GIVEN DATA:

_ _ _ _

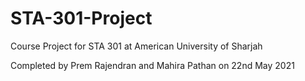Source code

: # STA-301-Project

Course Project for STA 301 at American University of Sharjah

Completed by Prem Rajendran and Mahira Pathan on 22nd May 2021
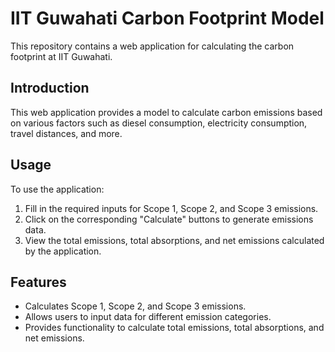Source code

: # IIT Guwahati Carbon Footprint Model
This repository contains a web application for calculating the carbon footprint at IIT Guwahati.

## Introduction
This web application provides a model to calculate carbon emissions based on various factors such as diesel consumption, electricity consumption, travel distances, and more.

## Usage
To use the application:
1. Fill in the required inputs for Scope 1, Scope 2, and Scope 3 emissions.
2. Click on the corresponding "Calculate" buttons to generate emissions data.
3. View the total emissions, total absorptions, and net emissions calculated by the application.

## Features
- Calculates Scope 1, Scope 2, and Scope 3 emissions.
- Allows users to input data for different emission categories.
- Provides functionality to calculate total emissions, total absorptions, and net emissions.




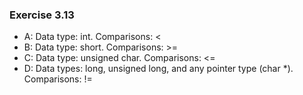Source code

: ### Exercise 3.13
- A: Data type: int. Comparisons: <
- B: Data type: short. Comparisons: >=
- C: Data type: unsigned char. Comparisons: <=
- D: Data types: long, unsigned long, and any pointer type (char *). Comparisons: !=
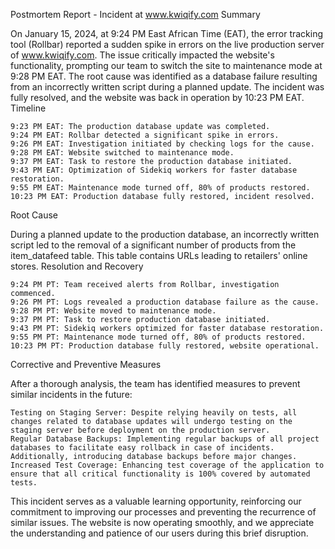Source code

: Postmortem Report - Incident at www.kwiqify.com
Summary

On January 15, 2024, at 9:24 PM East African Time (EAT), the error tracking tool (Rollbar) reported a sudden spike in errors on the live production server of www.kwiqify.com. The issue critically impacted the website's functionality, prompting our team to switch the site to maintenance mode at 9:28 PM EAT. The root cause was identified as a database failure resulting from an incorrectly written script during a planned update. The incident was fully resolved, and the website was back in operation by 10:23 PM EAT.
Timeline

    9:23 PM EAT: The production database update was completed.
    9:24 PM EAT: Rollbar detected a significant spike in errors.
    9:26 PM EAT: Investigation initiated by checking logs for the cause.
    9:28 PM EAT: Website switched to maintenance mode.
    9:37 PM EAT: Task to restore the production database initiated.
    9:43 PM EAT: Optimization of Sidekiq workers for faster database restoration.
    9:55 PM EAT: Maintenance mode turned off, 80% of products restored.
    10:23 PM EAT: Production database fully restored, incident resolved.

Root Cause

During a planned update to the production database, an incorrectly written script led to the removal of a significant number of products from the item_datafeed table. This table contains URLs leading to retailers' online stores.
Resolution and Recovery

    9:24 PM PT: Team received alerts from Rollbar, investigation commenced.
    9:26 PM PT: Logs revealed a production database failure as the cause.
    9:28 PM PT: Website moved to maintenance mode.
    9:37 PM PT: Task to restore production database initiated.
    9:43 PM PT: Sidekiq workers optimized for faster database restoration.
    9:55 PM PT: Maintenance mode turned off, 80% of products restored.
    10:23 PM PT: Production database fully restored, website operational.

Corrective and Preventive Measures

After a thorough analysis, the team has identified measures to prevent similar incidents in the future:

    Testing on Staging Server: Despite relying heavily on tests, all changes related to database updates will undergo testing on the staging server before deployment on the production server.
    Regular Database Backups: Implementing regular backups of all project databases to facilitate easy rollback in case of incidents. Additionally, introducing database backups before major changes.
    Increased Test Coverage: Enhancing test coverage of the application to ensure that all critical functionality is 100% covered by automated tests.

This incident serves as a valuable learning opportunity, reinforcing our commitment to improving our processes and preventing the recurrence of similar issues. The website is now operating smoothly, and we appreciate the understanding and patience of our users during this brief disruption.

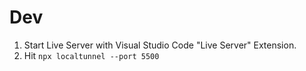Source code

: # Dev
1. Start Live Server with Visual Studio Code "Live Server" Extension.
2. Hit `npx localtunnel --port 5500`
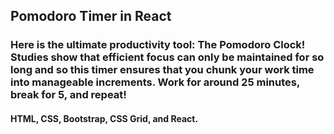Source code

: ## Pomodoro Timer in React
### Here is the ultimate productivity tool: The Pomodoro Clock! Studies show that efficient focus can only be maintained for so long and so this timer ensures that you chunk your work time into manageable increments. Work for around 25 minutes, break for 5, and repeat!
#### HTML, CSS, Bootstrap, CSS Grid, and React.
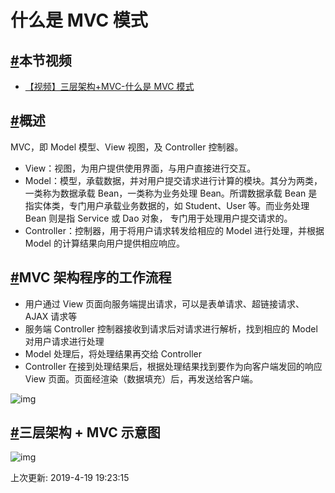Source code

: # 什么是 MVC 模式

## [#](https://funtl.com/zh/mvc/什么是-MVC-模式.html#本节视频)本节视频

- [【视频】三层架构+MVC-什么是 MVC 模式](https://www.bilibili.com/video/av24480269/)

## [#](https://funtl.com/zh/mvc/什么是-MVC-模式.html#概述)概述

MVC，即 Model 模型、View 视图，及 Controller 控制器。

- View：视图，为用户提供使用界面，与用户直接进行交互。
- Model：模型，承载数据，并对用户提交请求进行计算的模块。其分为两类，一类称为数据承载 Bean，一类称为业务处理 Bean。所谓数据承载 Bean 是指实体类，专门用户承载业务数据的，如 Student、User 等。而业务处理 Bean 则是指 Service 或 Dao 对象， 专门用于处理用户提交请求的。
- Controller：控制器，用于将用户请求转发给相应的 Model 进行处理，并根据 Model 的计算结果向用户提供相应响应。

## [#](https://funtl.com/zh/mvc/什么是-MVC-模式.html#mvc-架构程序的工作流程)MVC 架构程序的工作流程

- 用户通过 View 页面向服务端提出请求，可以是表单请求、超链接请求、AJAX 请求等
- 服务端 Controller 控制器接收到请求后对请求进行解析，找到相应的 Model 对用户请求进行处理
- Model 处理后，将处理结果再交给 Controller
- Controller 在接到处理结果后，根据处理结果找到要作为向客户端发回的响应 View 页面。页面经渲染（数据填充）后，再发送给客户端。

![img](https://funtl.com/assets/Lusifer2018060421090002.png)

## [#](https://funtl.com/zh/mvc/什么是-MVC-模式.html#三层架构-mvc-示意图)三层架构 + MVC 示意图

![img](https://funtl.com/assets/Lusifer2018060421090003.png)

上次更新: 2019-4-19 19:23:15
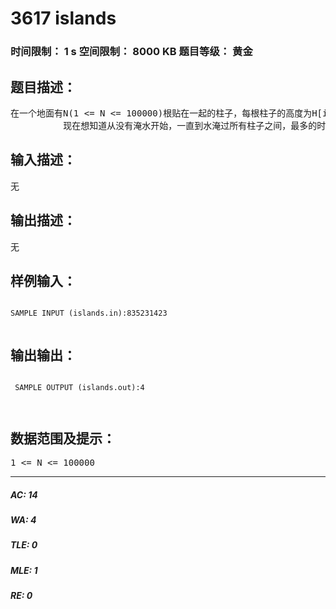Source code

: # 3617 islands   
### 时间限制： 1 s     空间限制： 8000 KB     题目等级： 黄金  
## 题目描述：  

<pre>
在一个地面有N(1 <= N <= 100000)根贴在一起的柱子，每根柱子的高度为H[i]，当发生水灾时，水会慢慢淹没这些柱子，使得连续的没有被水完全淹没的柱子会形成一些孤岛。例如右图形成4个岛，左图形成两个岛。  
          现在想知道从没有淹水开始，一直到水淹过所有柱子之间，最多的时刻形成了多少个岛。
</pre>
  
  
## 输入描述：  

<pre>
无
</pre>
  
  
## 输出描述：  

<pre>
无
</pre>
  
  
## 样例输入：  

<pre><code>
SAMPLE INPUT (islands.in):835231423   

</code></pre>
  
  
## 输出输出：  

<pre><code>
 SAMPLE OUTPUT (islands.out):4  
  

</code></pre>
  
  
## 数据范围及提示：  

<pre>
1 <= N <= 100000
</pre>
  
  
***  

##### AC: 14  
##### WA: 4  
##### TLE: 0  
##### MLE: 1  
##### RE: 0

_ _ _ _

Skip every picture and transcribe the data above exactly.

Source code

: # STA-301-Project

Course Project for STA 301 at American University of Sharjah

Completed by Prem Rajendran and Mahira Pathan on 22nd May 2021
Source code

: # IIT Guwahati Carbon Footprint Model
This repository contains a web application for calculating the carbon footprint at IIT Guwahati.

## Introduction
This web application provides a model to calculate carbon emissions based on various factors such as diesel consumption, electricity consumption, travel distances, and more.

## Usage
To use the application:
1. Fill in the required inputs for Scope 1, Scope 2, and Scope 3 emissions.
2. Click on the corresponding "Calculate" buttons to generate emissions data.
3. View the total emissions, total absorptions, and net emissions calculated by the application.

## Features
- Calculates Scope 1, Scope 2, and Scope 3 emissions.
- Allows users to input data for different emission categories.
- Provides functionality to calculate total emissions, total absorptions, and net emissions.




Source code

: ### Exercise 3.13
- A: Data type: int. Comparisons: <
- B: Data type: short. Comparisons: >=
- C: Data type: unsigned char. Comparisons: <=
- D: Data types: long, unsigned long, and any pointer type (char *). Comparisons: !=
Source code

: Postmortem Report - Incident at www.kwiqify.com
Summary

On January 15, 2024, at 9:24 PM East African Time (EAT), the error tracking tool (Rollbar) reported a sudden spike in errors on the live production server of www.kwiqify.com. The issue critically impacted the website's functionality, prompting our team to switch the site to maintenance mode at 9:28 PM EAT. The root cause was identified as a database failure resulting from an incorrectly written script during a planned update. The incident was fully resolved, and the website was back in operation by 10:23 PM EAT.
Timeline

    9:23 PM EAT: The production database update was completed.
    9:24 PM EAT: Rollbar detected a significant spike in errors.
    9:26 PM EAT: Investigation initiated by checking logs for the cause.
    9:28 PM EAT: Website switched to maintenance mode.
    9:37 PM EAT: Task to restore the production database initiated.
    9:43 PM EAT: Optimization of Sidekiq workers for faster database restoration.
    9:55 PM EAT: Maintenance mode turned off, 80% of products restored.
    10:23 PM EAT: Production database fully restored, incident resolved.

Root Cause

During a planned update to the production database, an incorrectly written script led to the removal of a significant number of products from the item_datafeed table. This table contains URLs leading to retailers' online stores.
Resolution and Recovery

    9:24 PM PT: Team received alerts from Rollbar, investigation commenced.
    9:26 PM PT: Logs revealed a production database failure as the cause.
    9:28 PM PT: Website moved to maintenance mode.
    9:37 PM PT: Task to restore production database initiated.
    9:43 PM PT: Sidekiq workers optimized for faster database restoration.
    9:55 PM PT: Maintenance mode turned off, 80% of products restored.
    10:23 PM PT: Production database fully restored, website operational.

Corrective and Preventive Measures

After a thorough analysis, the team has identified measures to prevent similar incidents in the future:

    Testing on Staging Server: Despite relying heavily on tests, all changes related to database updates will undergo testing on the staging server before deployment on the production server.
    Regular Database Backups: Implementing regular backups of all project databases to facilitate easy rollback in case of incidents. Additionally, introducing database backups before major changes.
    Increased Test Coverage: Enhancing test coverage of the application to ensure that all critical functionality is 100% covered by automated tests.

This incident serves as a valuable learning opportunity, reinforcing our commitment to improving our processes and preventing the recurrence of similar issues. The website is now operating smoothly, and we appreciate the understanding and patience of our users during this brief disruption.

Source code

: # Dev
1. Start Live Server with Visual Studio Code "Live Server" Extension.
2. Hit `npx localtunnel --port 5500`
Source code

: ## Pomodoro Timer in React
### Here is the ultimate productivity tool: The Pomodoro Clock! Studies show that efficient focus can only be maintained for so long and so this timer ensures that you chunk your work time into manageable increments. Work for around 25 minutes, break for 5, and repeat!
#### HTML, CSS, Bootstrap, CSS Grid, and React.
Source code

: # 什么是 MVC 模式

## [#](https://funtl.com/zh/mvc/什么是-MVC-模式.html#本节视频)本节视频

- [【视频】三层架构+MVC-什么是 MVC 模式](https://www.bilibili.com/video/av24480269/)

## [#](https://funtl.com/zh/mvc/什么是-MVC-模式.html#概述)概述

MVC，即 Model 模型、View 视图，及 Controller 控制器。

- View：视图，为用户提供使用界面，与用户直接进行交互。
- Model：模型，承载数据，并对用户提交请求进行计算的模块。其分为两类，一类称为数据承载 Bean，一类称为业务处理 Bean。所谓数据承载 Bean 是指实体类，专门用户承载业务数据的，如 Student、User 等。而业务处理 Bean 则是指 Service 或 Dao 对象， 专门用于处理用户提交请求的。
- Controller：控制器，用于将用户请求转发给相应的 Model 进行处理，并根据 Model 的计算结果向用户提供相应响应。

## [#](https://funtl.com/zh/mvc/什么是-MVC-模式.html#mvc-架构程序的工作流程)MVC 架构程序的工作流程

- 用户通过 View 页面向服务端提出请求，可以是表单请求、超链接请求、AJAX 请求等
- 服务端 Controller 控制器接收到请求后对请求进行解析，找到相应的 Model 对用户请求进行处理
- Model 处理后，将处理结果再交给 Controller
- Controller 在接到处理结果后，根据处理结果找到要作为向客户端发回的响应 View 页面。页面经渲染（数据填充）后，再发送给客户端。

![img](https://funtl.com/assets/Lusifer2018060421090002.png)

## [#](https://funtl.com/zh/mvc/什么是-MVC-模式.html#三层架构-mvc-示意图)三层架构 + MVC 示意图

![img](https://funtl.com/assets/Lusifer2018060421090003.png)

上次更新: 2019-4-19 19:23:15
Source code

: # 3617 islands   
### 时间限制： 1 s     空间限制： 8000 KB     题目等级： 黄金  
## 题目描述：  

<pre>
在一个地面有N(1 <= N <= 100000)根贴在一起的柱子，每根柱子的高度为H[i]，当发生水灾时，水会慢慢淹没这些柱子，使得连续的没有被水完全淹没的柱子会形成一些孤岛。例如右图形成4个岛，左图形成两个岛。  
          现在想知道从没有淹水开始，一直到水淹过所有柱子之间，最多的时刻形成了多少个岛。
</pre>
  
  
## 输入描述：  

<pre>
无
</pre>
  
  
## 输出描述：  

<pre>
无
</pre>
  
  
## 样例输入：  

<pre><code>
SAMPLE INPUT (islands.in):835231423   

</code></pre>
  
  
## 输出输出：  

<pre><code>
 SAMPLE OUTPUT (islands.out):4  
  

</code></pre>
  
  
## 数据范围及提示：  

<pre>
1 <= N <= 100000
</pre>
  
  
***  

##### AC: 14  
##### WA: 4  
##### TLE: 0  
##### MLE: 1  
##### RE: 0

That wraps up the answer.